The police pulled a few men off the bus and kept them for questioning. I got off the bus as well. I was close enough to Damascus Gate where I could simply walk to catch my next bus, and avoid the wait. Instead of ditching the bus situation, however, I stood and took some pictures of this interrogation. It was pretty benign. It was just a few Palestinian men standing in front of two Israeli police officers answering questions. I left.

The bus situation.

Saturday, August 1, 2009

West Banksy

El Doctor Khalidi por el podio.

In order to compensate for my sub-par blogging habits in recent weeks, this report is a prompt one. I have just arrived back at the Augusta Victoria after a long day of running around the West Bank with Jonah. With it being Shabbat in Jerusalem with little to do during the day, Jonah and I made other plans.

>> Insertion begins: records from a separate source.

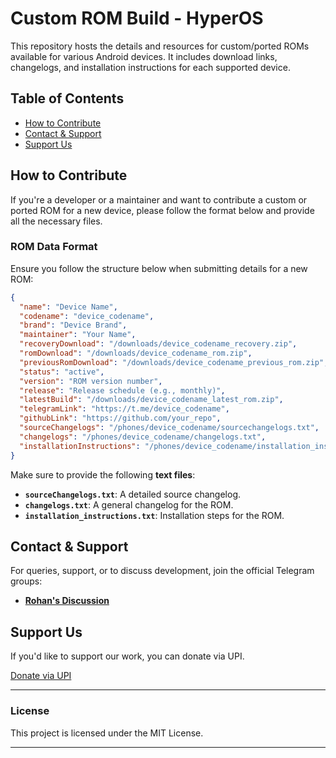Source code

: # Custom ROM Build - HyperOS

This repository hosts the details and resources for custom/ported ROMs available for various Android devices. It includes download links, changelogs, and installation instructions for each supported device.

## Table of Contents
- [How to Contribute](#how-to-contribute)
- [Contact & Support](#contact--support)
- [Support Us](#support-us)

## How to Contribute

If you're a developer or a maintainer and want to contribute a custom or ported ROM for a new device, please follow the format below and provide all the necessary files.

### ROM Data Format
Ensure you follow the structure below when submitting details for a new ROM:

```json
{
  "name": "Device Name",
  "codename": "device_codename",
  "brand": "Device Brand",
  "maintainer": "Your Name",
  "recoveryDownload": "/downloads/device_codename_recovery.zip",
  "romDownload": "/downloads/device_codename_rom.zip",
  "previousRomDownload": "/downloads/device_codename_previous_rom.zip",
  "status": "active",
  "version": "ROM version number",
  "release": "Release schedule (e.g., monthly)",
  "latestBuild": "/downloads/device_codename_latest_rom.zip",
  "telegramLink": "https://t.me/device_codename",
  "githubLink": "https://github.com/your_repo",
  "sourceChangelogs": "/phones/device_codename/sourcechangelogs.txt",
  "changelogs": "/phones/device_codename/changelogs.txt",
  "installationInstructions": "/phones/device_codename/installation_instructions.txt"
}
```

Make sure to provide the following **text files**:
- **`sourceChangelogs.txt`**: A detailed source changelog.
- **`changelogs.txt`**: A general changelog for the ROM.
- **`installation_instructions.txt`**: Installation steps for the ROM.

## Contact & Support

For queries, support, or to discuss development, join the official Telegram groups:

- **[Rohan's Discussion](https://t.me/Rohanupdates)** 

## Support Us

If you'd like to support our work, you can donate via UPI.

<a href="upi://pay?pa=YOUR_UPI_ID&pn=YOUR_NAME" class="support-button">Donate via UPI</a>

---

### License
This project is licensed under the MIT License.

---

We woke up early this morning after a relatively early evening. Jonah’s apartment, located in Baka’a, is in one of my favorite Jerusalem neighborhoods. Although the area can be considered to be “yuppie,” that character allows the neighborhood to maintain the only indie movie theater in Jerusalem. To our surprise, there were screenings on Shabbat, so we went to see Sin Nombre, which is a film I’ve been interested in for quite some time.

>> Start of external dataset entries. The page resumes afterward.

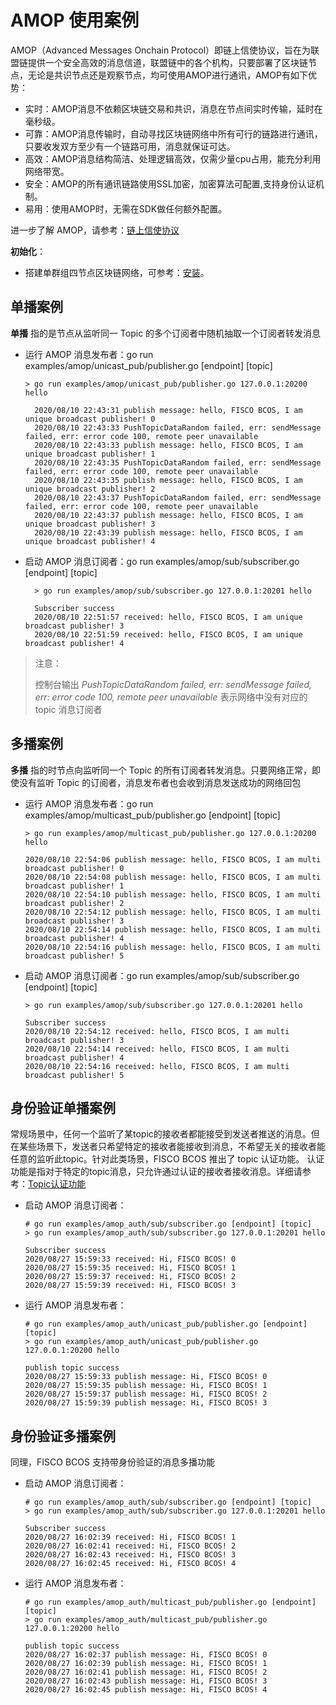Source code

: # AMOP 使用案例

AMOP（Advanced Messages Onchain Protocol）即链上信使协议，旨在为联盟链提供一个安全高效的消息信道，联盟链中的各个机构，只要部署了区块链节点，无论是共识节点还是观察节点，均可使用AMOP进行通讯，AMOP有如下优势：

- 实时：AMOP消息不依赖区块链交易和共识，消息在节点间实时传输，延时在毫秒级。
- 可靠：AMOP消息传输时，自动寻找区块链网络中所有可行的链路进行通讯，只要收发双方至少有一个链路可用，消息就保证可达。
- 高效：AMOP消息结构简洁、处理逻辑高效，仅需少量cpu占用，能充分利用网络带宽。
- 安全：AMOP的所有通讯链路使用SSL加密，加密算法可配置,支持身份认证机制。
- 易用：使用AMOP时，无需在SDK做任何额外配置。

进一步了解 AMOP，请参考：[链上信使协议](https://fisco-bcos-documentation.readthedocs.io/zh_CN/latest/docs/manual/amop_protocol.html)

**初始化**：

- 搭建单群组四节点区块链网络，可参考：[安装](https://fisco-bcos-documentation.readthedocs.io/zh_CN/latest/docs/installation.html)。

## 单播案例

**单播** 指的是节点从监听同一 Topic 的多个订阅者中随机抽取一个订阅者转发消息

- 运行 AMOP 消息发布者：go run examples/amop/unicast_pub/publisher.go [endpoint] [topic]

  ```shell
  > go run examples/amop/unicast_pub/publisher.go 127.0.0.1:20200 hello
  
    2020/08/10 22:43:31 publish message: hello, FISCO BCOS, I am unique broadcast publisher! 0 
    2020/08/10 22:43:33 PushTopicDataRandom failed, err: sendMessage failed, err: error code 100, remote peer unavailable
    2020/08/10 22:43:33 publish message: hello, FISCO BCOS, I am unique broadcast publisher! 1 
    2020/08/10 22:43:35 PushTopicDataRandom failed, err: sendMessage failed, err: error code 100, remote peer unavailable
    2020/08/10 22:43:35 publish message: hello, FISCO BCOS, I am unique broadcast publisher! 2 
    2020/08/10 22:43:37 PushTopicDataRandom failed, err: sendMessage failed, err: error code 100, remote peer unavailable
    2020/08/10 22:43:37 publish message: hello, FISCO BCOS, I am unique broadcast publisher! 3 
    2020/08/10 22:43:39 publish message: hello, FISCO BCOS, I am unique broadcast publisher! 4
  ```
- 启动 AMOP 消息订阅者：go run examples/amop/sub/subscriber.go [endpoint] [topic]

  ```shell
    > go run examples/amop/sub/subscriber.go 127.0.0.1:20201 hello
    
    Subscriber success
    2020/08/10 22:51:57 received: hello, FISCO BCOS, I am unique broadcast publisher! 3
    2020/08/10 22:51:59 received: hello, FISCO BCOS, I am unique broadcast publisher! 4
  ```


> 注意：
>
> 控制台输出 *PushTopicDataRandom failed, err: sendMessage failed, err: error code 100, remote peer unavailable* 表示网络中没有对应的 topic 消息订阅者

## 多播案例

**多播** 指的时节点向监听同一个 Topic 的所有订阅者转发消息。只要网络正常，即使没有监听 Topic 的订阅者，消息发布者也会收到消息发送成功的网络回包

- 运行 AMOP 消息发布者：go run examples/amop/multicast_pub/publisher.go [endpoint] [topic]

  ```shell
  > go run examples/amop/multicast_pub/publisher.go 127.0.0.1:20200 hello
  
  2020/08/10 22:54:06 publish message: hello, FISCO BCOS, I am multi broadcast publisher! 0 
  2020/08/10 22:54:08 publish message: hello, FISCO BCOS, I am multi broadcast publisher! 1 
  2020/08/10 22:54:10 publish message: hello, FISCO BCOS, I am multi broadcast publisher! 2 
  2020/08/10 22:54:12 publish message: hello, FISCO BCOS, I am multi broadcast publisher! 3 
  2020/08/10 22:54:14 publish message: hello, FISCO BCOS, I am multi broadcast publisher! 4 
  2020/08/10 22:54:16 publish message: hello, FISCO BCOS, I am multi broadcast publisher! 5
  ```

- 启动 AMOP 消息订阅者：go run examples/amop/sub/subscriber.go [endpoint] [topic]

  ```shell
  > go run examples/amop/sub/subscriber.go 127.0.0.1:20201 hello
  
  Subscriber success
  2020/08/10 22:54:12 received: hello, FISCO BCOS, I am multi broadcast publisher! 3
  2020/08/10 22:54:14 received: hello, FISCO BCOS, I am multi broadcast publisher! 4
  2020/08/10 22:54:16 received: hello, FISCO BCOS, I am multi broadcast publisher! 5
  ```

## 身份验证单播案例

常规场景中，任何一个监听了某topic的接收者都能接受到发送者推送的消息。但在某些场景下，发送者只希望特定的接收者能接收到消息，不希望无关的接收者能任意的监听此topic。针对此类场景，FISCO BCOS 推出了 topic 认证功能。 认证功能是指对于特定的topic消息，只允许通过认证的接收者接收消息。详细请参考：[Topic认证功能](https://fisco-bcos-doc-qiubing.readthedocs.io/en/latest/docs/manual/amop_protocol.html#topic)

- 启动 AMOP 消息订阅者：

  ```shell
  # go run examples/amop_auth/sub/subscriber.go [endpoint] [topic]
  > go run examples/amop_auth/sub/subscriber.go 127.0.0.1:20201 hello
  
  Subscriber success
  2020/08/27 15:59:33 received: Hi, FISCO BCOS! 0
  2020/08/27 15:59:35 received: Hi, FISCO BCOS! 1
  2020/08/27 15:59:37 received: Hi, FISCO BCOS! 2
  2020/08/27 15:59:39 received: Hi, FISCO BCOS! 3
  ```
  

- 运行 AMOP 消息发布者：

  ```shell
  # go run examples/amop_auth/unicast_pub/publisher.go [endpoint] [topic]
  > go run examples/amop_auth/unicast_pub/publisher.go 127.0.0.1:20200 hello
  
  publish topic success
  2020/08/27 15:59:33 publish message: Hi, FISCO BCOS! 0 
  2020/08/27 15:59:35 publish message: Hi, FISCO BCOS! 1 
  2020/08/27 15:59:37 publish message: Hi, FISCO BCOS! 2 
  2020/08/27 15:59:39 publish message: Hi, FISCO BCOS! 3
  ```


## 身份验证多播案例

同理，FISCO BCOS 支持带身份验证的消息多播功能

- 启动 AMOP 消息订阅者：

  ```shell
  # go run examples/amop_auth/sub/subscriber.go [endpoint] [topic]
  > go run examples/amop_auth/sub/subscriber.go 127.0.0.1:20201 hello
  
  Subscriber success
  2020/08/27 16:02:39 received: Hi, FISCO BCOS! 1
  2020/08/27 16:02:41 received: Hi, FISCO BCOS! 2
  2020/08/27 16:02:43 received: Hi, FISCO BCOS! 3
  2020/08/27 16:02:45 received: Hi, FISCO BCOS! 4
  ```

- 运行 AMOP 消息发布者：

  ```shell
  # go run examples/amop_auth/multicast_pub/publisher.go [endpoint] [topic]
  > go run examples/amop_auth/multicast_pub/publisher.go 127.0.0.1:20200 hello
  
  publish topic success
  2020/08/27 16:02:37 publish message: Hi, FISCO BCOS! 0 
  2020/08/27 16:02:39 publish message: Hi, FISCO BCOS! 1 
  2020/08/27 16:02:41 publish message: Hi, FISCO BCOS! 2 
  2020/08/27 16:02:43 publish message: Hi, FISCO BCOS! 3 
  2020/08/27 16:02:45 publish message: Hi, FISCO BCOS! 4
```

We turned in to allow ourselves enough time to sleep, as we were planning on waking up at 7:45am (which is early for college kids). By 9:15am we were in Sheikh Jarrah at the ANERA office where we met my colleague Jamal. Jamal was nice enough to offer us a ride to Birzeit University, the locale for a conference entitled “The Jerusalem Conference: History of the Future.” Birzeit, located outside of Ramallah, is one of the best universities serving the Palestinian community.

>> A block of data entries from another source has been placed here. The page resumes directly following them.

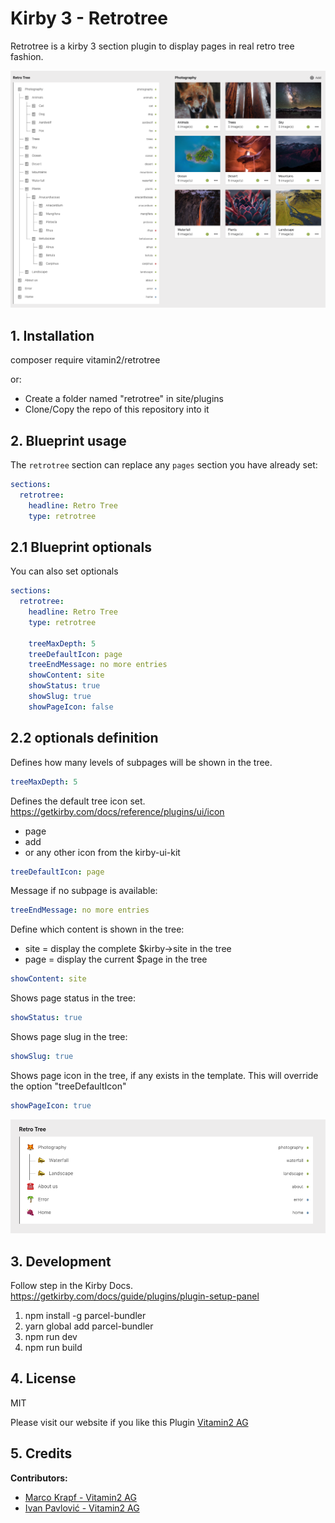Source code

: # Kirby 3 - Retrotree

Retrotree is a kirby 3 section plugin to display pages in real retro tree fashion.

![screenshot](img_a.png)

## 1. Installation

composer require vitamin2/retrotree

or:

- Create a folder named "retrotree" in site/plugins
- Clone/Copy the repo of this repository into it

## 2. Blueprint usage

The `retrotree` section can replace any `pages` section you have already set:

```yaml
sections:
  retrotree:
    headline: Retro Tree
    type: retrotree
```

## 2.1 Blueprint optionals

You can also set optionals


```yaml
sections:
  retrotree:
    headline: Retro Tree
    type: retrotree

    treeMaxDepth: 5
    treeDefaultIcon: page
    treeEndMessage: no more entries
    showContent: site
    showStatus: true
    showSlug: true
    showPageIcon: false
```

## 2.2 optionals definition
Defines how many levels of subpages will be shown in the tree.

```yaml
treeMaxDepth: 5
```

Defines the default tree icon set. https://getkirby.com/docs/reference/plugins/ui/icon

- page
- add
- or any other icon from the kirby-ui-kit

```yaml
treeDefaultIcon: page
```

Message if no subpage is available:

```yaml
treeEndMessage: no more entries
```

Define which content is shown in the tree:

- site = display the complete $kirby->site in the tree
- page = display the current $page in the tree

```yaml
showContent: site
```

Shows page status in the tree:

```yaml
showStatus: true
```

Shows page slug in the tree:

```yaml
showSlug: true
```

Shows page icon in the tree, if any exists in the template. This will override the option "treeDefaultIcon"

```yaml
showPageIcon: true
```

![screenshot](img_c.png)

## 3. Development

Follow step in the Kirby Docs.
https://getkirby.com/docs/guide/plugins/plugin-setup-panel

1. npm install -g parcel-bundler
2. yarn global add parcel-bundler
3. npm run dev
4. npm run build

## 4. License

MIT

Please visit our website if you like this Plugin [Vitamin2 AG](https://vitamin2.ch)

## 5. Credits

**Contributors:**

- [Marco Krapf - Vitamin2 AG](https://twitter.com/findthebug)
- [Ivan Pavlović - Vitamin2 AG](https://vitamin2.ch)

There was an excessive amount of introductory speeches leading up to the first panel, which set the schedule off course. According to the timetable, we were planning on staying for the whole morning session. Barely anything in the Middle East starts or ends on-time, I’ve come to notice, so I should have expected as much. I came away from the conference content, however, in that we had the opportunity to listen to a lecture by Rashid Khalidi.

Khalidi’s speech alluded to the famous Edward Said book entitled “The Question of Palestine,” with Khalidi adding his own flare of “… and the Obama administration.” Khalidi, as many may remember, is an acquaintance of the president, a relationship which placed Obama in some hot water during the election. Applying the same irrational Fox News logic of the Bill Ayers debacle, Obama was accused of being anti-Israel due to his friend, Khalidi’s politics.

In summary, Khalidi’s speech was riddled with skepticism about the capacity for any American administration to persuade the political actors in the region into a final-status peace agreement. Initially, Khalidi spoke about the surprise that the Netanyahu government felt after Obama’s insistence on the freezing of settlement expansion. This idea progressed to Khalidi’s prediction that AIPAC will soon turn the tables on the Obama administration for taking a hard-line against settlements.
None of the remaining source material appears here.